Add a PID lockfile at the start of `process_retry_queue.py`:
- Check if `/tmp/process_retry_queue.lock` exists
- If PID in lockfile is still running, exit gracefully
- Otherwise, write own PID and proceed
- Remove lockfile on exit (including signal handlers)

### Medium-Term: Wall-Clock Timeout for `generate_webp.py`

Wrap the Pillow conversion in a `signal.alarm()` or `threading.Timer` with a 120s max runtime.
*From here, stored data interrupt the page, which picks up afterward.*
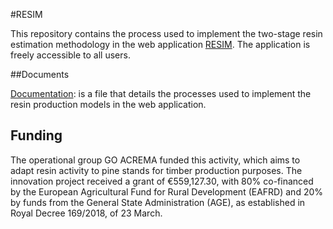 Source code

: #RESIM

This repository contains the process used to implement the two-stage resin estimation methodology in the web application [RESIM](http://resim.proepla.com). The application is freely accessible to all users.

##Documents

[Documentation](Documentation.md): is a file that details the processes used to implement the resin production models in the web application.

## Funding

The operational group GO ACREMA funded this activity, which aims to adapt resin activity to pine stands for timber production purposes. The innovation project received a grant of €559,127.30, with 80% co-financed by the European Agricultural Fund for Rural Development (EAFRD) and 20% by funds from the General State Administration (AGE), as established in Royal Decree 169/2018, of 23 March.
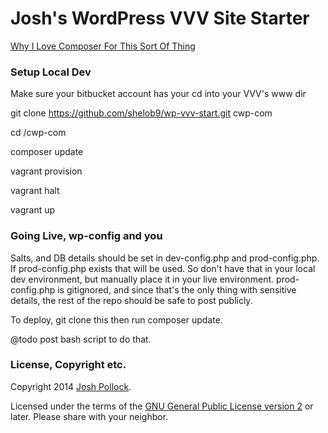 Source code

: Josh's WordPress VVV Site Starter
================================

[Why I Love Composer For This Sort Of Thing](http://joshpress.net/blog/using-composer-increase-wordpress-development-powers/)


### Setup Local Dev

Make sure your bitbucket account has your 
cd into your VVV's www dir

git clone https://github.com/shelob9/wp-vvv-start.git cwp-com


cd <whatever>/cwp-com

composer update

vagrant provision

vagrant halt

vagrant up

### Going Live, wp-config and you
Salts, and DB details should be set in dev-config.php and prod-config.php. If prod-config.php exists that will be used. So don't have that in your local dev environment, but manually place it in your live environment. prod-config.php is gitignored, and since that's the only thing with sensitive details, the rest of the repo should be safe to post publicly.

To deploy, git clone this then run composer update.

@todo post bash script to do that.

### License, Copyright etc.
Copyright 2014 [Josh Pollock](http://JoshPress.net).

Licensed under the terms of the [GNU General Public License version 2](http://www.gnu.org/licenses/gpl-2.0.html) or later. Please share with your neighbor.

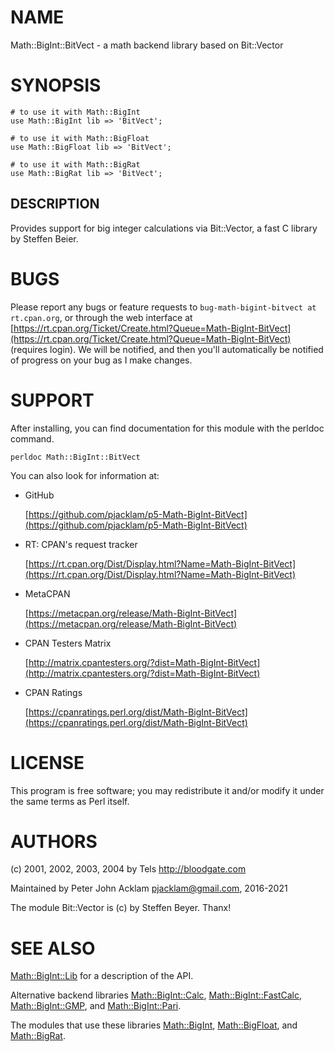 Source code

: # NAME

Math::BigInt::BitVect - a math backend library based on Bit::Vector

# SYNOPSIS

    # to use it with Math::BigInt
    use Math::BigInt lib => 'BitVect';

    # to use it with Math::BigFloat
    use Math::BigFloat lib => 'BitVect';

    # to use it with Math::BigRat
    use Math::BigRat lib => 'BitVect';

## DESCRIPTION

Provides support for big integer calculations via Bit::Vector, a fast C library
by Steffen Beier.

# BUGS

Please report any bugs or feature requests to
`bug-math-bigint-bitvect at rt.cpan.org`, or through the web interface at
[https://rt.cpan.org/Ticket/Create.html?Queue=Math-BigInt-BitVect](https://rt.cpan.org/Ticket/Create.html?Queue=Math-BigInt-BitVect)
(requires login). We will be notified, and then you'll automatically be
notified of progress on your bug as I make changes.

# SUPPORT

After installing, you can find documentation for this module with the perldoc
command.

    perldoc Math::BigInt::BitVect

You can also look for information at:

- GitHub

    [https://github.com/pjacklam/p5-Math-BigInt-BitVect](https://github.com/pjacklam/p5-Math-BigInt-BitVect)

- RT: CPAN's request tracker

    [https://rt.cpan.org/Dist/Display.html?Name=Math-BigInt-BitVect](https://rt.cpan.org/Dist/Display.html?Name=Math-BigInt-BitVect)

- MetaCPAN

    [https://metacpan.org/release/Math-BigInt-BitVect](https://metacpan.org/release/Math-BigInt-BitVect)

- CPAN Testers Matrix

    [http://matrix.cpantesters.org/?dist=Math-BigInt-BitVect](http://matrix.cpantesters.org/?dist=Math-BigInt-BitVect)

- CPAN Ratings

    [https://cpanratings.perl.org/dist/Math-BigInt-BitVect](https://cpanratings.perl.org/dist/Math-BigInt-BitVect)

# LICENSE

This program is free software; you may redistribute it and/or modify it under
the same terms as Perl itself.

# AUTHORS

(c) 2001, 2002, 2003, 2004 by Tels http://bloodgate.com

Maintained by Peter John Acklam <pjacklam@gmail.com>, 2016-2021

The module Bit::Vector is (c) by Steffen Beyer. Thanx!

# SEE ALSO

[Math::BigInt::Lib](https://metacpan.org/pod/Math%3A%3ABigInt%3A%3ALib) for a description of the API.

Alternative backend libraries [Math::BigInt::Calc](https://metacpan.org/pod/Math%3A%3ABigInt%3A%3ACalc), [Math::BigInt::FastCalc](https://metacpan.org/pod/Math%3A%3ABigInt%3A%3AFastCalc),
[Math::BigInt::GMP](https://metacpan.org/pod/Math%3A%3ABigInt%3A%3AGMP), and [Math::BigInt::Pari](https://metacpan.org/pod/Math%3A%3ABigInt%3A%3APari).

The modules that use these libraries [Math::BigInt](https://metacpan.org/pod/Math%3A%3ABigInt), [Math::BigFloat](https://metacpan.org/pod/Math%3A%3ABigFloat), and
[Math::BigRat](https://metacpan.org/pod/Math%3A%3ABigRat).
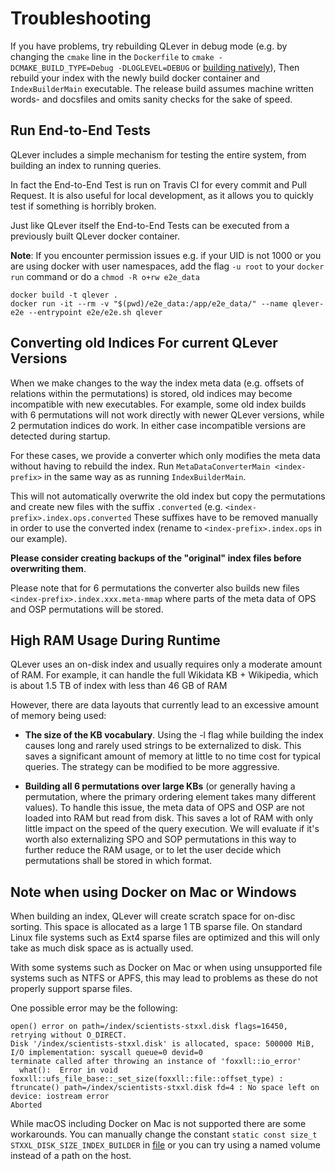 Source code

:# Troubleshooting

If you have problems, try rebuilding QLever in debug mode (e.g. by changing the
`cmake` line in the `Dockerfile` to `cmake -DCMAKE_BUILD_TYPE=Debug
-DLOGLEVEL=DEBUG` or [building natively](docs/native_setup.md)),
Then rebuild your index with the newly build docker container and
`IndexBuilderMain` executable.
The release build assumes machine written words- and docsfiles and omits sanity
checks for the sake of speed.

## Run End-to-End Tests

QLever includes a simple mechanism for testing the entire system,
from building an index to running queries.

In fact the End-to-End Test is run on Travis CI for every commit and Pull
Request. It is also useful for local development, as it allows you to
quickly test if something is horribly broken.

Just like QLever itself the End-to-End Tests can be executed from a previously
built QLever docker container.

**Note**: If you encounter permission issues e.g. if your UID is not 1000 or you
are using docker with user namespaces, add the flag `-u root` to your `docker
run` command or do a `chmod -R o+rw e2e_data`

    docker build -t qlever .
    docker run -it --rm -v "$(pwd)/e2e_data:/app/e2e_data/" --name qlever-e2e --entrypoint e2e/e2e.sh qlever

## Converting old Indices For current QLever Versions

When we make changes to the way the index meta data (e.g. offsets of relations
within the permutations) is stored, old indices may become incompatible with new
executables.
For example, some old index builds with 6 permutations will not work directly
with newer QLever versions, while 2 permutation indices do work.
In either case incompatible versions are detected during startup.

For these cases, we provide a converter which only modifies the
meta data without having to rebuild the index. Run `MetaDataConverterMain
<index-prefix>` in the same way as as running `IndexBuilderMain`.

This will not automatically overwrite the old index but copy the permutations
and create new files with the suffix `.converted` (e.g.
`<index-prefix>.index.ops.converted` These suffixes have to be removed manually
in order to use the converted index (rename to `<index-prefix>.index.ops` in our
example).

**Please consider creating backups of the "original" index files before
overwriting them**.

Please note that for 6 permutations the converter also builds new files
`<index-prefix>.index.xxx.meta-mmap` where parts of the meta data of OPS and OSP
permutations will be stored.


## High RAM Usage During Runtime

QLever uses an on-disk index and usually requires only a moderate amount of RAM.
For example, it can handle the full Wikidata KB + Wikipedia, which is about 1.5 TB
of index with less than 46 GB of RAM

However, there are data layouts that currently lead to an excessive
amount of memory being used:

* **The size of the KB vocabulary**. Using the -l flag while building the index
causes long and rarely used strings to be externalized to
disk. This saves a significant amount of memory at little to no time cost for
typical queries. The strategy can be modified to be more aggressive.

* **Building all 6 permutations over large KBs** (or generally having a
permutation, where the primary ordering element takes many different values).
To handle this issue, the meta data of OPS and OSP are not loaded into RAM but
read from disk. This saves a lot of RAM with only little impact on the speed of
the query execution. We will evaluate if it's  worth also externalizing SPO and
SOP permutations in this way to further reduce the RAM usage, or to let the user
decide which permutations shall be stored in which format.

## Note when using Docker on Mac or Windows

When building an index, QLever will create scratch space for on-disc sorting.
This space is allocated as a large 1 TB sparse file. On standard Linux file
systems such as Ext4 sparse files are optimized and this will only take as much
disk space as is actually used.

With some systems such as Docker on Mac or when using unsupported file
systems such as NTFS or APFS, this may lead to problems as these do not
properly support sparse files.

One possible error may be the following:

    open() error on path=/index/scientists-stxxl.disk flags=16450, retrying without O_DIRECT.
    Disk '/index/scientists-stxxl.disk' is allocated, space: 500000 MiB, I/O implementation: syscall queue=0 devid=0
    terminate called after throwing an instance of 'foxxll::io_error'
      what():  Error in void foxxll::ufs_file_base::_set_size(foxxll::file::offset_type) : ftruncate() path=/index/scientists-stxxl.disk fd=4 : No space left on device: iostream error
    Aborted

While macOS including Docker on Mac is not supported there are some workarounds.
You can manually change the constant `static const size_t STXXL_DISK_SIZE_INDEX_BUILDER` 
in [file](../src/global/Constants.h) or 
you can try using a named volume instead of a path on the host.
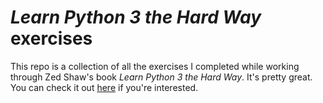 # _Learn Python 3 the Hard Way_ exercises  

This repo is a collection of all the exercises I completed while working through Zed Shaw's book _Learn Python 3 the Hard Way_. It's pretty great. You can check it out [here](https://learnpythonthehardway.org/python3/) if you're interested.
If exceeded, exit with error code so the failure is visible in logs.

### Long-Term: Proper Job Queue

Replace `nohup exec()` with a managed job queue:
- **Option A:** Redis + rq (Python Redis Queue) — lightweight, fits existing Python stack
- **Option B:** Supervisor process manager — manages long-running workers
- **Option C:** systemd service units — native Linux process management

## Architecture (Current vs Proposed)

```
CURRENT (fire-and-forget):
  upload.php
    |-> exec("nohup sync_to_local.py ... &")  -- no tracking
    |-> exec("nohup generate_webp.py ... &")   -- no tracking
    \-> echo JSON response

  process_retry_queue.py (cron */15)
    \-> only processes queue/*.json files (items that FAILED and were queued)

PROPOSED (tracked execution):
  upload.php
    |-> exec("nohup sync_to_local.py ... &")  -- PID logged
    |-> exec("nohup generate_webp.py ... &")   -- PID logged
    \-> echo JSON response

  process_retry_queue.py (cron */15)
    |-> Process queue/*.json files (failed items)
    |-> Scan meter_files for unsynced records (stuck items)
    |-> Check for hung PIDs, kill if stale
    \-> Re-enqueue stuck items
```

## Monitoring Additions

```bash
# Check for hung sync processes (>5 min old)
ps aux | grep sync_to_local | grep -v grep | awk '{if (systime() - $9 > 300) print}'

# Check for orphaned queue items
ls -la /var/www/vhosts/aeihawaii.com/httpdocs/photoapi/queue/

# Check retry queue log for STUCK_DETECTED entries
grep STUCK_DETECTED /var/www/vhosts/aeihawaii.com/httpdocs/photoapi/logs/retry_queue.log
```

## Success Criteria

- [ ] `process_retry_queue.py` detects items stuck >30 min and re-enqueues them
- [ ] Lockfile prevents overlapping cron runs
- [ ] `generate_webp.py` has a 120s max wall-clock timeout
- [ ] Hung process count visible in retry queue logs
- [ ] No duplicate sync attempts for the same file

## Full Documentation

See `STUCK_PROCESS_DETECTION_ENHANCEMENT.md` (in this folder) for detailed specification.